§ What you have to do
From the data that follows, copy every line with the string "dimension".

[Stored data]
===============
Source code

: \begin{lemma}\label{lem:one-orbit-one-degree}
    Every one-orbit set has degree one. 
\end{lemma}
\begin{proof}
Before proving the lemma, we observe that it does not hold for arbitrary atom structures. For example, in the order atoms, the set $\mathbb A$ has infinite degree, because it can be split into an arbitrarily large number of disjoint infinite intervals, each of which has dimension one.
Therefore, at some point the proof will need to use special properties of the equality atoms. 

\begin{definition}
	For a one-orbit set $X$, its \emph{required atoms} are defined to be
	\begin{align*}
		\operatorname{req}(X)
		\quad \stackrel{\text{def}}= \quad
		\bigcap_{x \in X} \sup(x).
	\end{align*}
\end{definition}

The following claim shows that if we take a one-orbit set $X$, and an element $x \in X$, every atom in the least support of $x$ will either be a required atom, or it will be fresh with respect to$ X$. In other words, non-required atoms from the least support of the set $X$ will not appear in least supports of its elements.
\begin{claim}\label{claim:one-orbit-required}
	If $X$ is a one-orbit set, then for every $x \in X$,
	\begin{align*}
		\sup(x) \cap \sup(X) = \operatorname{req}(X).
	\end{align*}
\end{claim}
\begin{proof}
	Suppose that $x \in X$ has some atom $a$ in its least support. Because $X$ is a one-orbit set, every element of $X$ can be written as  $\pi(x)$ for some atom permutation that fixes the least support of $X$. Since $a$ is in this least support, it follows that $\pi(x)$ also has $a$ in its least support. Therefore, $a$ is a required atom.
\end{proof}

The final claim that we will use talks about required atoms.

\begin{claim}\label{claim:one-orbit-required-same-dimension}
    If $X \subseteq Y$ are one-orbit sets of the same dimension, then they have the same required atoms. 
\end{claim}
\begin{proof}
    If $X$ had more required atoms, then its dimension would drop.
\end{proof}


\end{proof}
===============
§ Written response
Before proving the lemma, we observe that it does not hold for arbitrary atom structures. For example, in the order atoms, the set $\mathbb A$ has infinite degree, because it can be split into an arbitrarily large number of disjoint infinite intervals, each of which has dimension one.
\begin{claim}\label{claim:one-orbit-required-same-dimension}
    If $X \subseteq Y$ are one-orbit sets of the same dimension, then they have the same required atoms. 
    If $X$ had more required atoms, then its dimension would drop.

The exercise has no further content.